Problem to work on → Copy out each line of the material in which the word "development" can be found.
##### Records provided
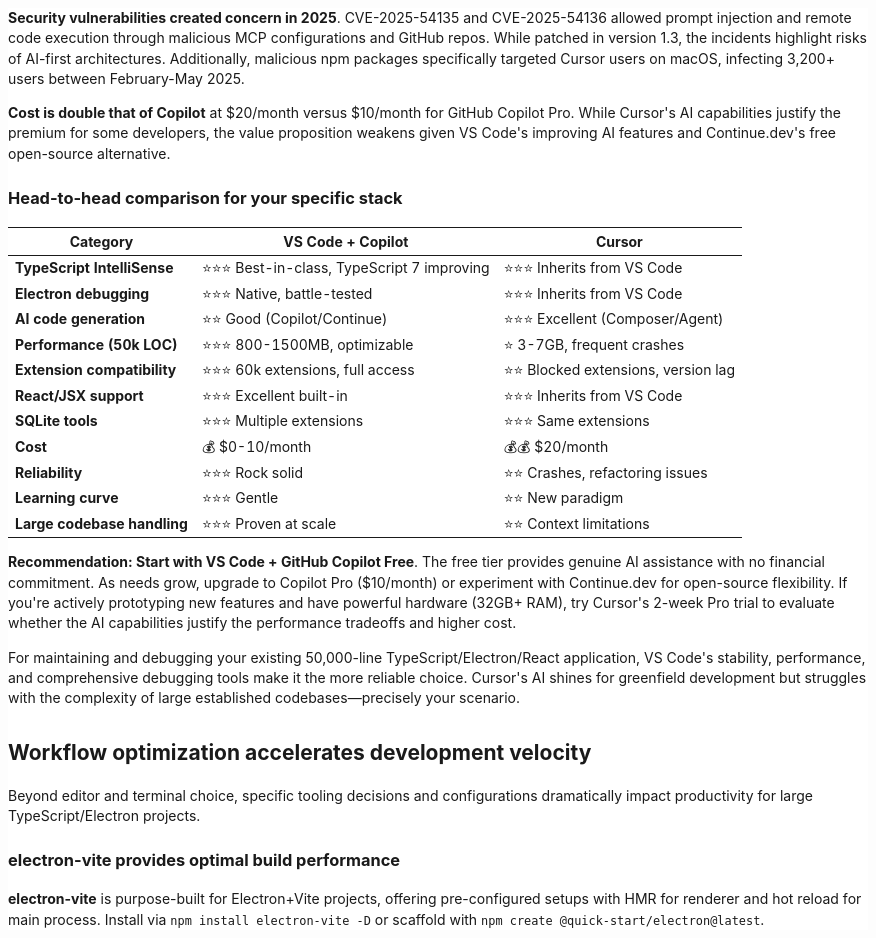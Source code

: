 **Security vulnerabilities created concern in 2025**. CVE-2025-54135 and CVE-2025-54136 allowed prompt injection and remote code execution through malicious MCP configurations and GitHub repos. While patched in version 1.3, the incidents highlight risks of AI-first architectures. Additionally, malicious npm packages specifically targeted Cursor users on macOS, infecting 3,200+ users between February-May 2025.

**Cost is double that of Copilot** at $20/month versus $10/month for GitHub Copilot Pro. While Cursor's AI capabilities justify the premium for some developers, the value proposition weakens given VS Code's improving AI features and Continue.dev's free open-source alternative.

### Head-to-head comparison for your specific stack

| Category | VS Code + Copilot | Cursor |
|----------|-------------------|--------|
| **TypeScript IntelliSense** | ⭐⭐⭐ Best-in-class, TypeScript 7 improving | ⭐⭐⭐ Inherits from VS Code |
| **Electron debugging** | ⭐⭐⭐ Native, battle-tested | ⭐⭐⭐ Inherits from VS Code |
| **AI code generation** | ⭐⭐ Good (Copilot/Continue) | ⭐⭐⭐ Excellent (Composer/Agent) |
| **Performance (50k LOC)** | ⭐⭐⭐ 800-1500MB, optimizable | ⭐ 3-7GB, frequent crashes |
| **Extension compatibility** | ⭐⭐⭐ 60k extensions, full access | ⭐⭐ Blocked extensions, version lag |
| **React/JSX support** | ⭐⭐⭐ Excellent built-in | ⭐⭐⭐ Inherits from VS Code |
| **SQLite tools** | ⭐⭐⭐ Multiple extensions | ⭐⭐⭐ Same extensions |
| **Cost** | 💰 $0-10/month | 💰💰 $20/month |
| **Reliability** | ⭐⭐⭐ Rock solid | ⭐⭐ Crashes, refactoring issues |
| **Learning curve** | ⭐⭐⭐ Gentle | ⭐⭐ New paradigm |
| **Large codebase handling** | ⭐⭐⭐ Proven at scale | ⭐⭐ Context limitations |

**Recommendation: Start with VS Code + GitHub Copilot Free**. The free tier provides genuine AI assistance with no financial commitment. As needs grow, upgrade to Copilot Pro ($10/month) or experiment with Continue.dev for open-source flexibility. If you're actively prototyping new features and have powerful hardware (32GB+ RAM), try Cursor's 2-week Pro trial to evaluate whether the AI capabilities justify the performance tradeoffs and higher cost.

For maintaining and debugging your existing 50,000-line TypeScript/Electron/React application, VS Code's stability, performance, and comprehensive debugging tools make it the more reliable choice. Cursor's AI shines for greenfield development but struggles with the complexity of large established codebases—precisely your scenario.

## Workflow optimization accelerates development velocity

Beyond editor and terminal choice, specific tooling decisions and configurations dramatically impact productivity for large TypeScript/Electron projects.

### electron-vite provides optimal build performance

**electron-vite** is purpose-built for Electron+Vite projects, offering pre-configured setups with HMR for renderer and hot reload for main process. Install via `npm install electron-vite -D` or scaffold with `npm create @quick-start/electron@latest`.
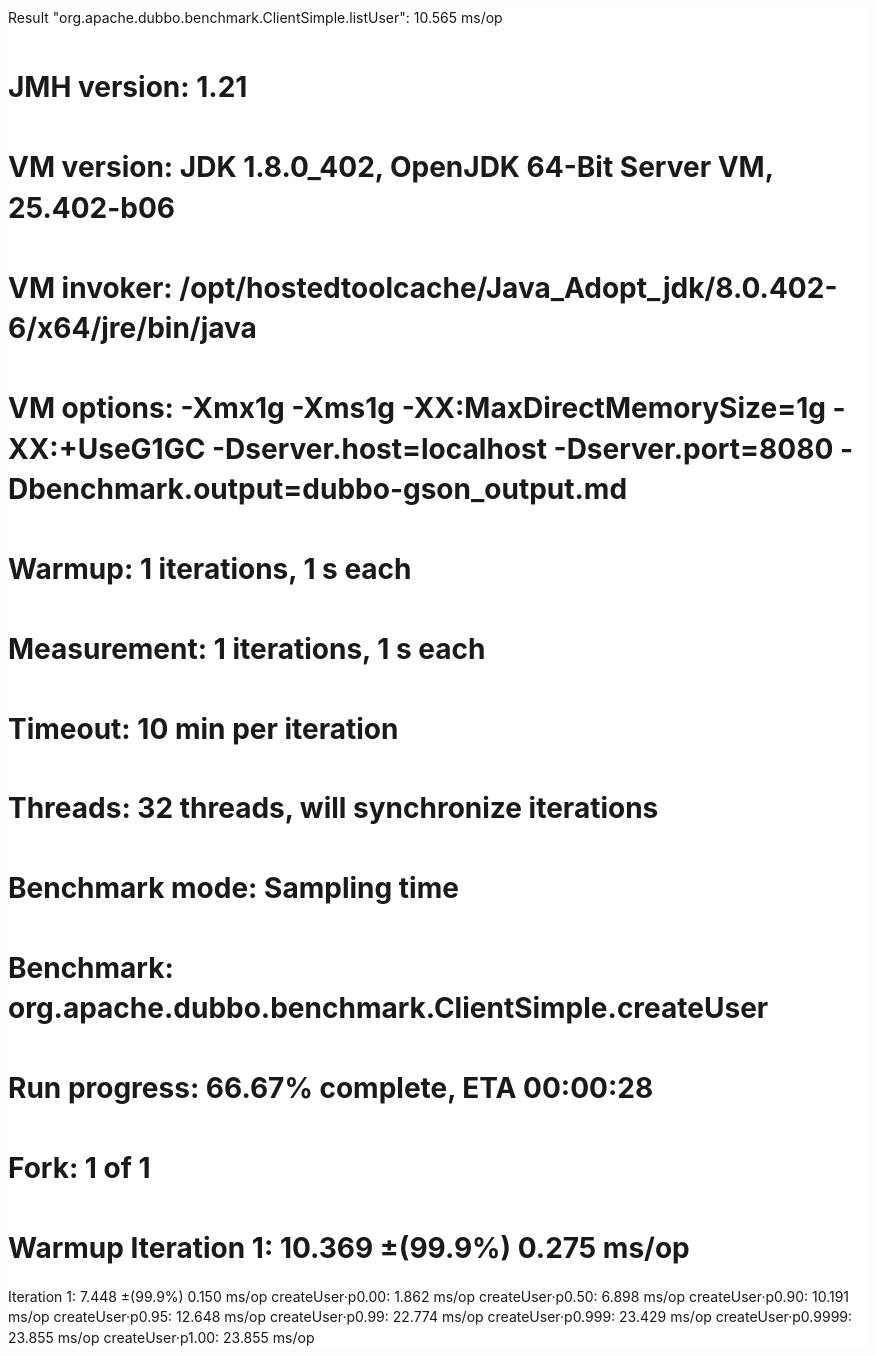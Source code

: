 
Result "org.apache.dubbo.benchmark.ClientSimple.listUser":
  10.565 ms/op


# JMH version: 1.21
# VM version: JDK 1.8.0_402, OpenJDK 64-Bit Server VM, 25.402-b06
# VM invoker: /opt/hostedtoolcache/Java_Adopt_jdk/8.0.402-6/x64/jre/bin/java
# VM options: -Xmx1g -Xms1g -XX:MaxDirectMemorySize=1g -XX:+UseG1GC -Dserver.host=localhost -Dserver.port=8080 -Dbenchmark.output=dubbo-gson_output.md
# Warmup: 1 iterations, 1 s each
# Measurement: 1 iterations, 1 s each
# Timeout: 10 min per iteration
# Threads: 32 threads, will synchronize iterations
# Benchmark mode: Sampling time
# Benchmark: org.apache.dubbo.benchmark.ClientSimple.createUser

# Run progress: 66.67% complete, ETA 00:00:28
# Fork: 1 of 1
# Warmup Iteration   1: 10.369 ±(99.9%) 0.275 ms/op
Iteration   1: 7.448 ±(99.9%) 0.150 ms/op
                 createUser·p0.00:   1.862 ms/op
                 createUser·p0.50:   6.898 ms/op
                 createUser·p0.90:   10.191 ms/op
                 createUser·p0.95:   12.648 ms/op
                 createUser·p0.99:   22.774 ms/op
                 createUser·p0.999:  23.429 ms/op
                 createUser·p0.9999: 23.855 ms/op
                 createUser·p1.00:   23.855 ms/op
##########
Exercise result →
For maintaining and debugging your existing 50,000-line TypeScript/Electron/React application, VS Code's stability, performance, and comprehensive debugging tools make it the more reliable choice. Cursor's AI shines for greenfield development but struggles with the complexity of large established codebases—precisely your scenario.
## Workflow optimization accelerates development velocity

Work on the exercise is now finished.